Stored items from a collection:
▼

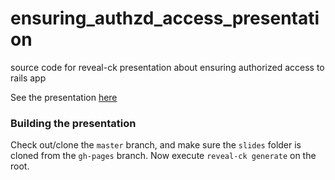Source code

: # ensuring_authzd_access_presentation
source code for reveal-ck presentation about ensuring authorized access to rails app

See the presentation [here](http://bertbruynooghe.github.io/ensuring_authzd_access_presentation)

### Building the presentation

Check out/clone the ```master``` branch, and make sure the ```slides``` folder is cloned from the ```gh-pages``` branch.
Now execute ```reveal-ck generate``` on the root.
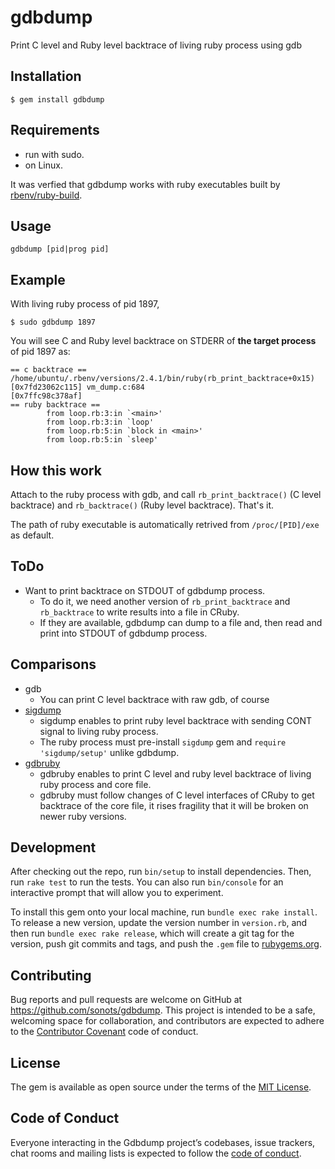 # gdbdump

Print C level and Ruby level backtrace of living ruby process using gdb

## Installation

```
$ gem install gdbdump
```

## Requirements

* run with sudo.
* on Linux.

It was verfied that gdbdump works with ruby executables built by [rbenv/ruby-build](https://github.com/rbenv/ruby-build).

## Usage

```
gdbdump [pid|prog pid]
```

## Example

With living ruby process of pid 1897,

```
$ sudo gdbdump 1897
```

You will see C and Ruby level backtrace on STDERR of **the target process** of pid 1897 as:

```
== c backtrace ==
/home/ubuntu/.rbenv/versions/2.4.1/bin/ruby(rb_print_backtrace+0x15) [0x7fd23062c115] vm_dump.c:684
[0x7ffc98c378af]
== ruby backtrace ==
        from loop.rb:3:in `<main>'
        from loop.rb:3:in `loop'
        from loop.rb:5:in `block in <main>'
        from loop.rb:5:in `sleep'
```

## How this work

Attach to the ruby process with gdb, and call `rb_print_backtrace()` (C level backtrace) and `rb_backtrace()` (Ruby level backtrace). That's it.

The path of ruby executable is automatically retrived from `/proc/[PID]/exe` as default.

## ToDo

* Want to print backtrace on STDOUT of gdbdump process.
  * To do it, we need another version of `rb_print_backtrace` and `rb_backtrace` to write results into a file in CRuby.
  * If they are available, gdbdump can dump to a file and, then read and print into STDOUT of gdbdump process.

## Comparisons

* gdb
  * You can print C level backtrace with raw gdb, of course
* [sigdump](https://github.com/frsyuki/sigdump)
  * sigdump enables to print ruby level backtrace with sending CONT signal to living ruby process.
  * The ruby process must pre-install `sigdump` gem and `require 'sigdump/setup'` unlike gdbdump.
* [gdbruby](https://github.com/gunyarakun/gdbruby)
  * gdbruby enables to print C level and ruby level backtrace of living ruby process and core file.
  * gdbruby must follow changes of C level interfaces of CRuby to get backtrace of the core file, it rises fragility that it will be broken on newer ruby versions.

## Development

After checking out the repo, run `bin/setup` to install dependencies. Then, run `rake test` to run the tests. You can also run `bin/console` for an interactive prompt that will allow you to experiment.

To install this gem onto your local machine, run `bundle exec rake install`. To release a new version, update the version number in `version.rb`, and then run `bundle exec rake release`, which will create a git tag for the version, push git commits and tags, and push the `.gem` file to [rubygems.org](https://rubygems.org).

## Contributing

Bug reports and pull requests are welcome on GitHub at https://github.com/sonots/gdbdump. This project is intended to be a safe, welcoming space for collaboration, and contributors are expected to adhere to the [Contributor Covenant](http://contributor-covenant.org) code of conduct.

## License

The gem is available as open source under the terms of the [MIT License](http://opensource.org/licenses/MIT).

## Code of Conduct

Everyone interacting in the Gdbdump project’s codebases, issue trackers, chat rooms and mailing lists is expected to follow the [code of conduct](https://github.com/[USERNAME]/gdbdump/blob/master/CODE_OF_CONDUCT.md).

▲

### REQUIRED ACTION
All lines above from the one holding "living ruby process." to the one holding "and core file.", inclusive, are to be copied exactly; no other line is wanted.

### ANSWER FOR THIS EXERCISE
  * sigdump enables to print ruby level backtrace with sending CONT signal to living ruby process.
  * The ruby process must pre-install `sigdump` gem and `require 'sigdump/setup'` unlike gdbdump.
* [gdbruby](https://github.com/gunyarakun/gdbruby)
  * gdbruby enables to print C level and ruby level backtrace of living ruby process and core file.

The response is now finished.